The label Generation X emerged in 1991 with the release of Douglas Coupland’s novel, Generation X: Tales for an Accelerated Culture. The twenty-somethings in his book were characterised as overeducated, underemployed, cynical and disaffected – a ‘lost generation’ living in the shadow of their baby boomer parents, and rebelling against them.
This was the latchkey generation, where rising divorce rates and an increase in both parents working meant many young people were left to try and figure life out for themselves.
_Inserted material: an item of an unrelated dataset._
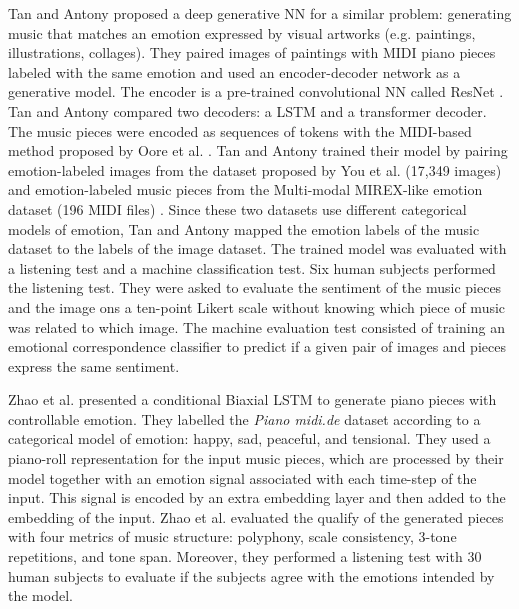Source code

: Tan and Antony \cite{tan2020automated} proposed a deep generative NN for a similar problem: generating music that matches an emotion expressed by visual artworks (e.g. paintings, illustrations, collages). They paired images of paintings with MIDI piano pieces labeled with the same emotion and used an encoder-decoder network as a generative model. The encoder is a pre-trained convolutional NN called ResNet \cite{he2016deep}. Tan and Antony \cite{tan2020automated} compared two decoders: a LSTM and a transformer decoder.
The music pieces were encoded as sequences of tokens with the MIDI-based method proposed by Oore et al. \cite{oore2017learning}. Tan and Antony \cite{tan2020automated} trained their model by pairing emotion-labeled images from the dataset proposed by You et al. \cite{you2016building} (17,349 images) and emotion-labeled music pieces from the Multi-modal MIREX-like emotion dataset (196 MIDI files) \cite{panda2013multi}. Since these two datasets use different categorical models of emotion, Tan and Antony \cite{tan2020automated} mapped the emotion labels of the music dataset to the labels of the image dataset. The trained model was evaluated with a listening test and a machine classification test. Six human subjects performed the listening test. They were asked to evaluate the sentiment of the music pieces and the image ons a ten-point Likert scale without knowing which piece of music was related to which image. The machine evaluation test consisted of training an emotional correspondence classifier to predict if a given pair of images and pieces express the same sentiment.

Zhao et al. \cite{zhao2019emotional} presented a conditional Biaxial LSTM \cite{johnson2017generating} to generate piano pieces with controllable emotion. They labelled the \textit{Piano midi.de} dataset according to a categorical model of emotion: happy, sad, peaceful, and tensional. They used a piano-roll representation for the input music pieces, which are processed by their model together with an emotion signal associated with each time-step of the input. This signal is encoded by an extra embedding layer and then added to the embedding of the input. Zhao et al. \cite{zhao2019emotional} evaluated the qualify of the generated pieces with four metrics of music structure: polyphony, scale consistency, 3-tone repetitions, and tone span. Moreover, they performed a listening test with 30 human subjects to evaluate if the subjects agree with the emotions intended by the model.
Generation X – the last schooled in the old manner, caught between vast waves of boomers and millennials… just think of all the things that have come and gone in our lifetimes, all the would-be futures we watched age into obsolescence—CD, DVD, answering machine, Walkman, mixtape, MTV, video stores, rotary phones.
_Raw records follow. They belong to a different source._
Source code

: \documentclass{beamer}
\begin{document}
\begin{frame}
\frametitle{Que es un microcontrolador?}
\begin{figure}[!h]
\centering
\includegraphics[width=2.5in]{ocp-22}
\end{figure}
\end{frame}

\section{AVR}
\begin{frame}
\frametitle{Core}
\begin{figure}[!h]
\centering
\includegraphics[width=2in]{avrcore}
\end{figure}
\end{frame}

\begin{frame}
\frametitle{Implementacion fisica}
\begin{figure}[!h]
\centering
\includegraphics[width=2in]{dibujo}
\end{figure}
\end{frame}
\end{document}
Much has been written of generations clashing at work. Boomers clinging to privilege and rank. Gen X pushing out 60 year olds while blocking Millennials from rising. Youth fighting tooth and nail for a leg up.
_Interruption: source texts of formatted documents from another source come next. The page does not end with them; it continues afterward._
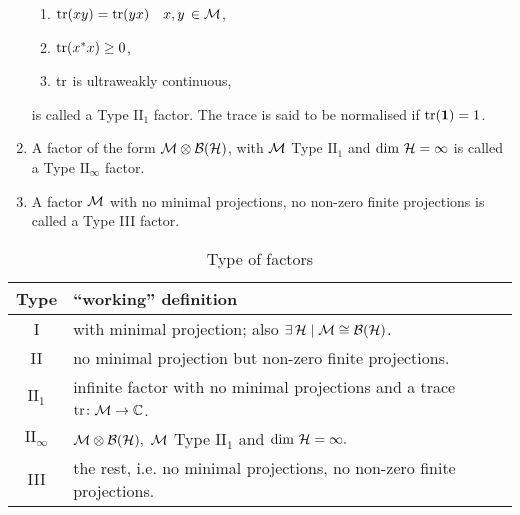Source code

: \begin{definition}
\begin{enumerate}
         {\centering
         \begin{enumerate}
          \item $\operatorname{tr}(xy)=\operatorname{tr}(yx)\quad x,y\,\in\mathcal{M}$,
          \item $\operatorname{tr}(x^* x)\geq 0$,
          \item $\operatorname{tr}$ is ultraweakly continuous,
         \end{enumerate}
         }
         is called a Type $\textrm{II}_1$ factor. The trace is said
         to be normalised if $\operatorname{tr}(\bm{1})=1$.
  \item  A factor of the form $\mathcal{M}\otimes\mathcal{B}(\mathcal{H})$, with $\mathcal{M}$
         Type $\textrm{II}_1$ and $\textrm{dim}\ \mathcal{H} =\infty$
         is called a Type $\textrm{II}_{\infty}$ factor.
  \item  A factor $\mathcal{M}$ with no minimal projections, no non-zero
         finite projections is called a Type III factor.
  \end{enumerate}
  \begin{table}[tb]
  \caption{Type of factors}
  \centering
   \begin{tabular}{cp{}}
   \toprule
   Type & ``working'' definition\\
   \midrule
   I & with minimal projection; also $\exists\,\mathcal{H}\mid \mathcal{M} \cong \mathcal{B}(\mathcal{H})$.\\[0.5ex]
   II & no minimal projection but non-zero finite projections.\\[0.5ex]
   $\textrm{II}_1$ & infinite factor with no minimal projections
                   and a trace $\operatorname{tr}\colon \mathcal{M}\to\mathbb{C}$.\\[0.5ex]   
   $\textrm{II}_{\infty}$ & $\vN\otimes\bh,\ \vN$ Type $\textrm{II}_1$
                            and $\textrm{dim}\ \mathcal{H} =\infty.$\\[0.5ex]                           
   III & the rest, i.e. no minimal projections, no non-zero finite projections.\\
   \bottomrule
   \end{tabular}
  \end{table} 
 \end{definition}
To diffuse possible resentments, it helps to find common ground with other age groups. An understanding of shared values (or experiences) can smooth tensions. It can even lead to mutual gain.
What Generation X And Millennials Have In Common
The age gap between these two cohorts is significant, not vast. Gen Xers range from their mid-30s to early 50s. Millennials are in their 20s and early 30s. As a result there’s much these generations both relate to.
Comfort With Technology
- Who entered the workforce just as computers hit it big? Gen X! They started with “dumb terminals” and sluggish desktop PC’s. Faxes evolved into email; the Internet sprouted, and mobile phones shrank from the size and weight of a brick to today’s pocket marvels.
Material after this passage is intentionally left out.